- **Task item**:
Return all lines in the data where the string "默认为true" can be found.

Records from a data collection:
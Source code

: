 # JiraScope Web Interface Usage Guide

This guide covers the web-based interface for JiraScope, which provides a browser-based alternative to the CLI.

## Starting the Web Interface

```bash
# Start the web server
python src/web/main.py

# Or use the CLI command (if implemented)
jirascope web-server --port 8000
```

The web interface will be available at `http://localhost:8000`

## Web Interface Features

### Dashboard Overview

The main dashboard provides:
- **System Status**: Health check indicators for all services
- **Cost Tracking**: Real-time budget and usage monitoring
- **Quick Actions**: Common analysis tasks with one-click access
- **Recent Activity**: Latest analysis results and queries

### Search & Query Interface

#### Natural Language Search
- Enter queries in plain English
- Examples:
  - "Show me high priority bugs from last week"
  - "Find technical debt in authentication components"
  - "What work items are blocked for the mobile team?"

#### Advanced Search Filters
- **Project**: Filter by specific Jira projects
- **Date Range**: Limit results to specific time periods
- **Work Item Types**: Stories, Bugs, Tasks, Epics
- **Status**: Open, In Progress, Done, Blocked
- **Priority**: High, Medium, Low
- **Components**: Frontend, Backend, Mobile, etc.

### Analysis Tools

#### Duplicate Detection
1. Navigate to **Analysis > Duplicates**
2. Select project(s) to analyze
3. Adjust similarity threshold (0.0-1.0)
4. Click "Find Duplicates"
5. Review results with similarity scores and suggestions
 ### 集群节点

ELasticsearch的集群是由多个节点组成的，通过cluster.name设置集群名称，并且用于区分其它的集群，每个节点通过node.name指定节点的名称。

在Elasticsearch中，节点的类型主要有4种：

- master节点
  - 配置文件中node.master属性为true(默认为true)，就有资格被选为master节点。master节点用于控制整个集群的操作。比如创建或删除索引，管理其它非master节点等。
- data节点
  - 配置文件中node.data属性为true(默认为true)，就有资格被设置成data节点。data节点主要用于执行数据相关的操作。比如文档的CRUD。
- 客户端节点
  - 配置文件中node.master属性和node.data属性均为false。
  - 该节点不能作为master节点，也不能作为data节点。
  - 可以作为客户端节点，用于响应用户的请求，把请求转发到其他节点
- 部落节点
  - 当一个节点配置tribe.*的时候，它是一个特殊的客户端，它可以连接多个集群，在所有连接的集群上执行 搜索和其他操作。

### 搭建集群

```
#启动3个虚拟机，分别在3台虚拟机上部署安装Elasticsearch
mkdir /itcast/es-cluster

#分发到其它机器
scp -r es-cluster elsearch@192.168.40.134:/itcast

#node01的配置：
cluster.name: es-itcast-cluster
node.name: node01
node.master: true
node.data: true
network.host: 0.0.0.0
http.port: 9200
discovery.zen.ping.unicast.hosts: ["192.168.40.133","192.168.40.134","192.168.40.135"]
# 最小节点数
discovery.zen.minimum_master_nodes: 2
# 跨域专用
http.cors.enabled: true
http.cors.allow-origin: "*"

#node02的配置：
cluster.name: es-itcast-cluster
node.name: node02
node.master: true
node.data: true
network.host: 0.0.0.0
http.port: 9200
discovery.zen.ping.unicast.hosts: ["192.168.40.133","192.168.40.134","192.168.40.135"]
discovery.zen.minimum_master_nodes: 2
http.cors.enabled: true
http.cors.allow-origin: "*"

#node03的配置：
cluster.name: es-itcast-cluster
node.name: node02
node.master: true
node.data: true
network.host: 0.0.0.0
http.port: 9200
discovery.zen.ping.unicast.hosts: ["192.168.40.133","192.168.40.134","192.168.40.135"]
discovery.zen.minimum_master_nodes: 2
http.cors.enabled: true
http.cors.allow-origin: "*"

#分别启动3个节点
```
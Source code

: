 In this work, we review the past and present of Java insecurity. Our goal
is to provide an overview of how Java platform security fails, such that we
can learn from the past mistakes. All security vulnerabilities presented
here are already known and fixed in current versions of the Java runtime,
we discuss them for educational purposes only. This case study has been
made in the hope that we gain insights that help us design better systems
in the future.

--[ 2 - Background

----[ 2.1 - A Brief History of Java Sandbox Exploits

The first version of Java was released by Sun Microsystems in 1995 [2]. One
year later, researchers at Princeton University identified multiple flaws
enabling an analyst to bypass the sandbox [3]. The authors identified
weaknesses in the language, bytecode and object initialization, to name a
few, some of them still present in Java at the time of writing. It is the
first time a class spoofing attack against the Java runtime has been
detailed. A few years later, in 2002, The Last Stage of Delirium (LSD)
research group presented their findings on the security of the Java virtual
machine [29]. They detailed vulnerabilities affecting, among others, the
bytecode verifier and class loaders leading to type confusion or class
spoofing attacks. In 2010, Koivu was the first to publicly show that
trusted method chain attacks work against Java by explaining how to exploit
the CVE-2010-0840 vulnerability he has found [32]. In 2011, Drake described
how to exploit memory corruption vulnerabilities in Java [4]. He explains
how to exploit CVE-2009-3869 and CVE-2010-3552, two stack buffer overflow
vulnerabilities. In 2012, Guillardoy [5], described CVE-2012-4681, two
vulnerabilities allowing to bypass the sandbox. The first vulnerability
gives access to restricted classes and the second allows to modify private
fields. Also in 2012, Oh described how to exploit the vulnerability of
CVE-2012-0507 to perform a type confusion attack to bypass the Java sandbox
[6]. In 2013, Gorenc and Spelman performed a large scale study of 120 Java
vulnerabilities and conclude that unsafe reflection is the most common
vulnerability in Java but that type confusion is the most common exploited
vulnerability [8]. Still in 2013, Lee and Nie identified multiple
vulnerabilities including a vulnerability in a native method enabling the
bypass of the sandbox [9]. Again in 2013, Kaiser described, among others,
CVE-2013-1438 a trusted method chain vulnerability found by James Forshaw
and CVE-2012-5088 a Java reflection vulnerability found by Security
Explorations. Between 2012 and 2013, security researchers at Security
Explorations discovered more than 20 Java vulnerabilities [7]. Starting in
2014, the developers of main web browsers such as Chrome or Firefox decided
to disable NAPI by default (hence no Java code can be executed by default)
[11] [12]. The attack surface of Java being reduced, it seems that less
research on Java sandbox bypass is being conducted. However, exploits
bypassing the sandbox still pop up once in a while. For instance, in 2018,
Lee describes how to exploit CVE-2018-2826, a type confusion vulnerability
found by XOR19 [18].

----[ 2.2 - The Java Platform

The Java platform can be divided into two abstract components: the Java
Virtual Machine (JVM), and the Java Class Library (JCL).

- **Expected answer**:
  - 配置文件中node.master属性为true(默认为true)，就有资格被选为master节点。master节点用于控制整个集群的操作。比如创建或删除索引，管理其它非master节点等。
  - 配置文件中node.data属性为true(默认为true)，就有资格被设置成data节点。data节点主要用于执行数据相关的操作。比如文档的CRUD。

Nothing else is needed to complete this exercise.